= Valentina Pellizzer =

Valentina Hvale Pellizzer is a sexual rights human rights activist and feminist internet writer. She facilitated seminars, conferences and workshops on ICT, technology, digital storytelling, citizen journalism, digital security and privacy throughout the world. She is known for connecting women's rights, sexual rights, the internet politically and practically and as an advocate for a feminist internet in Bosnia and Herzegovina and wider. She is also known for having founded the alternative feminist portal zenskaposla.ba in Bosnia and Herzegovina.

== Personal ==
She was born and raised in Italy. She completed her BA in Faculty of Law at the University of Messina in Italy. Pelizzer lives and works in Sarajevo as of 1999.

== Work ==
Pellizzer left Italy in 1994 and started humanitarian work and provision of aid and support for refugees and victims of war in Croatia and Bosnia and Herzegovina. She is interested in Western Balkan political, civil society environment and Women's Rights Movement from within BiH and wider. In 2003 she founded non-profit organisation One World Platform for Southeast Europe, on women's human rights, internet rights and transformative power of technology. From 2006 to 2016, she was the global coordinator for the Bosnia and Herzegovina Take Back the Tech! campaign on raising awareness of how ICTs are connected to violence against women, the firstsuch campaign in Bosnia and Herzegovina. From 2010 to 2013 she was one of the tutors and lecturers at “Žarana Papić” school, organised by “Zene Zenama”. In 2014 together with One World Platform she organised and led the first ICT training in Balkans region on violence against women, privacy and on-line security Women Rock IT. In 2015, under the leadership of Pellizzer, One World Platform co-organized the first Internet Governance forum event in BiH.

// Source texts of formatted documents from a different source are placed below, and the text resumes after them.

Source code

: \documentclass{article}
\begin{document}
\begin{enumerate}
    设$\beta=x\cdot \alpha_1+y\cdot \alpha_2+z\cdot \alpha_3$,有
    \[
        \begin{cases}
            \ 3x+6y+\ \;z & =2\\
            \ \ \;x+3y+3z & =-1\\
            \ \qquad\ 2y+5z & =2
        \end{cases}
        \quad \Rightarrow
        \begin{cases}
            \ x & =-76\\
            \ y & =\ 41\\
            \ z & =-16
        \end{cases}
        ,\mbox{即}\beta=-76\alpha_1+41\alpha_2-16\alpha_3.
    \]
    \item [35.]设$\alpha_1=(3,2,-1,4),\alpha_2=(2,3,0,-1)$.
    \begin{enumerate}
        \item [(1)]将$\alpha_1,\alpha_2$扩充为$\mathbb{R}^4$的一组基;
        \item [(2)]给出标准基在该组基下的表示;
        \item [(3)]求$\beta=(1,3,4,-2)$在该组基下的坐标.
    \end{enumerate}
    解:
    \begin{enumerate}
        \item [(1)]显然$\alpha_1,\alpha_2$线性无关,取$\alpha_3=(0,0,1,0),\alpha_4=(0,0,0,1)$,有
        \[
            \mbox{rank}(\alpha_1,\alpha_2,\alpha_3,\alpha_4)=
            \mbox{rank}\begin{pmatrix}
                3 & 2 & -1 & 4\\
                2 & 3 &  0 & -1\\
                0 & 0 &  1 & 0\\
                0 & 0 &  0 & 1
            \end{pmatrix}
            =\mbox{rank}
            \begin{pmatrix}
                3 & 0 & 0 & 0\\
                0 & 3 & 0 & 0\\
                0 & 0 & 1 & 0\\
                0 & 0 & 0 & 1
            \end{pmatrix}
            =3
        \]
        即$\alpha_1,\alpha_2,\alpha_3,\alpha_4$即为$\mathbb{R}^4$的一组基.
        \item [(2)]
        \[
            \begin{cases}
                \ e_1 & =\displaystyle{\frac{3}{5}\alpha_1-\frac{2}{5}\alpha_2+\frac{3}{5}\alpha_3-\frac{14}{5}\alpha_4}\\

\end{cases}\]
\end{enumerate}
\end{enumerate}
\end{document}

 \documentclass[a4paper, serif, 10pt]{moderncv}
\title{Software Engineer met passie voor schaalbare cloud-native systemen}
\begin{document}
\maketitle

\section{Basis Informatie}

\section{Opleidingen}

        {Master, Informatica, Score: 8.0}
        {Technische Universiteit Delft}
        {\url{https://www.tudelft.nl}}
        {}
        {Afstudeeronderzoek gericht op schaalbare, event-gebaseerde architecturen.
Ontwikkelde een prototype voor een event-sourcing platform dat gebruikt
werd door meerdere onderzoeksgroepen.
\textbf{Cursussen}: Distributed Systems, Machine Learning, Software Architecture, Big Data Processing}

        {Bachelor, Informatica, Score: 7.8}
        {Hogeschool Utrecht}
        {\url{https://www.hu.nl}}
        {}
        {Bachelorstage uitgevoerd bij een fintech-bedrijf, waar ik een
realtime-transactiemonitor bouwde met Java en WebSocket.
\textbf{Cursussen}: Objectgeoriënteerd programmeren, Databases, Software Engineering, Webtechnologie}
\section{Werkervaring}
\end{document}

During 2014 Unrest in Bosnia and Herzegovina, she was active member of Plenum of citizens for which she stated:

What happened with the plenums in February was a miracle not only for Bosnia and Herzegovina, but – in a sense – for the whole world. This has been, as evidence shows, the only revolt that never resulted in violence, never became a Tahrir Square or Maidan. It showed a way to go for those who believe in non-violence even in the twenty-first century.

As feminist internet writer, Pellizzer's work has appeared in: East Journal, Regional Cooperation Council, Gender.it. Since 2007 to 2017, she has been a regular contributor for Global Information Society Watch, and is also a supporting author of Handbook on Securing Online and Offline Freedoms for Women.